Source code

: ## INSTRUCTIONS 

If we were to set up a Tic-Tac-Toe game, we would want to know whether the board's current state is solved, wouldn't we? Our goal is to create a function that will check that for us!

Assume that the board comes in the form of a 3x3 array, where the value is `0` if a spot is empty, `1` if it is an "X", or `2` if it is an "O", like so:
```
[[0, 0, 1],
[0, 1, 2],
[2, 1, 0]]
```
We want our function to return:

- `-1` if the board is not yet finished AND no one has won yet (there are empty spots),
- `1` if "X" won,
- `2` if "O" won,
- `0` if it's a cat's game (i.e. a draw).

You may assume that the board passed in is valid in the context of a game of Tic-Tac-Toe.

════════════════

* **INSTRUCTIONS TO FOLLOW**
Your answer should be a number alone, please: the count of lines in the listing where the word "game" appears.

* **FINAL ANSWER**
3